(What you will do) Check the records below for the word "endpoint" and state how many lines contain it, replying with the number only.

─── Data for the task ───

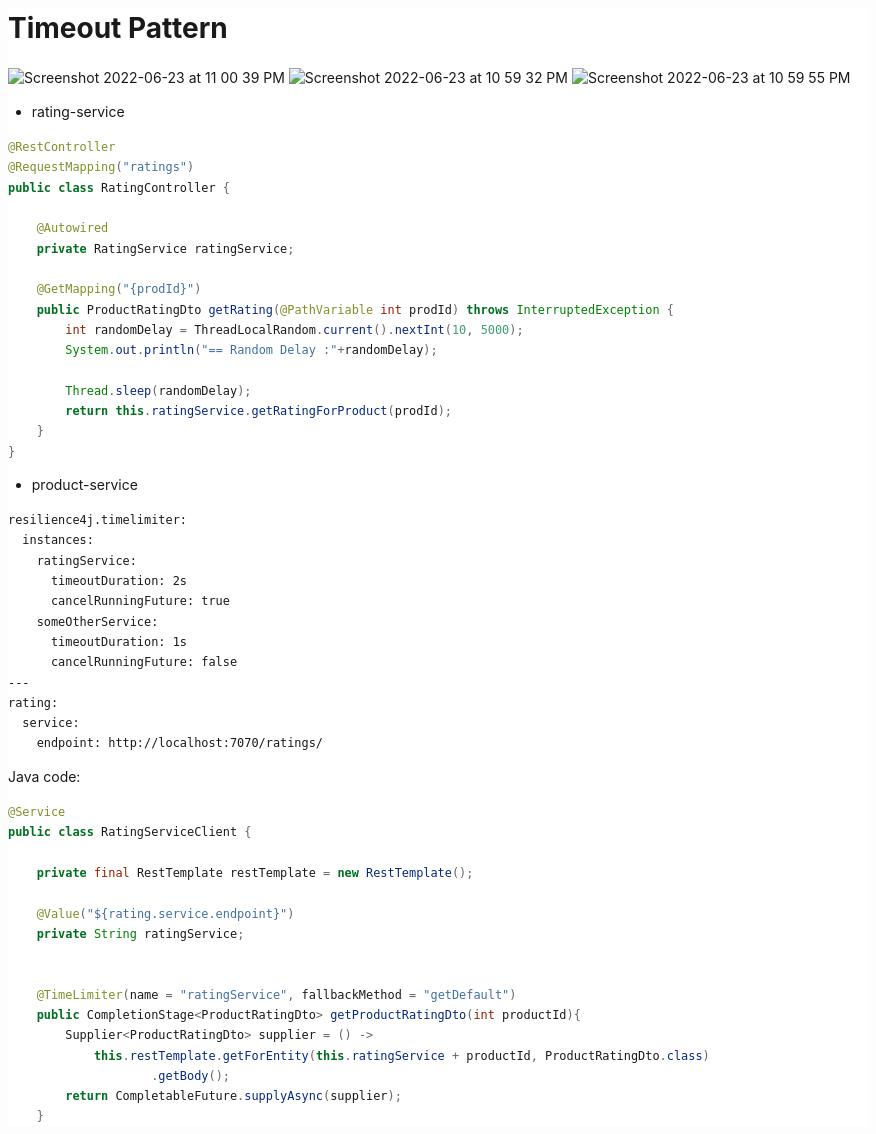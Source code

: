 # Timeout Pattern

<img width="880" alt="Screenshot 2022-06-23 at 11 00 39 PM" src="https://user-images.githubusercontent.com/54174687/175360069-4ae2e446-3fc6-4329-95ae-4b0f169c5571.png">

<img width="1365" alt="Screenshot 2022-06-23 at 10 59 32 PM" src="https://user-images.githubusercontent.com/54174687/175360105-11ed1778-4fab-4783-bca1-61ce565141ef.png">

<img width="1368" alt="Screenshot 2022-06-23 at 10 59 55 PM" src="https://user-images.githubusercontent.com/54174687/175360096-2dcc5134-ee38-4282-90dc-1bb8c482299f.png">

- rating-service

```java
@RestController
@RequestMapping("ratings")
public class RatingController {

    @Autowired
    private RatingService ratingService;

    @GetMapping("{prodId}")
    public ProductRatingDto getRating(@PathVariable int prodId) throws InterruptedException {
    	int randomDelay = ThreadLocalRandom.current().nextInt(10, 5000);
    	System.out.println("== Random Delay :"+randomDelay);
    	
    	Thread.sleep(randomDelay);
        return this.ratingService.getRatingForProduct(prodId);
    }
}
```

- product-service

```properties
resilience4j.timelimiter:
  instances:
    ratingService:
      timeoutDuration: 2s
      cancelRunningFuture: true
    someOtherService:
      timeoutDuration: 1s
      cancelRunningFuture: false
---
rating:
  service:
    endpoint: http://localhost:7070/ratings/
```
Java code:

```java
@Service
public class RatingServiceClient {

    private final RestTemplate restTemplate = new RestTemplate();

    @Value("${rating.service.endpoint}")
    private String ratingService;

    
    @TimeLimiter(name = "ratingService", fallbackMethod = "getDefault")
    public CompletionStage<ProductRatingDto> getProductRatingDto(int productId){
        Supplier<ProductRatingDto> supplier = () ->
            this.restTemplate.getForEntity(this.ratingService + productId, ProductRatingDto.class)
                    .getBody();
        return CompletableFuture.supplyAsync(supplier);
    }

```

───

(Problem solution) 2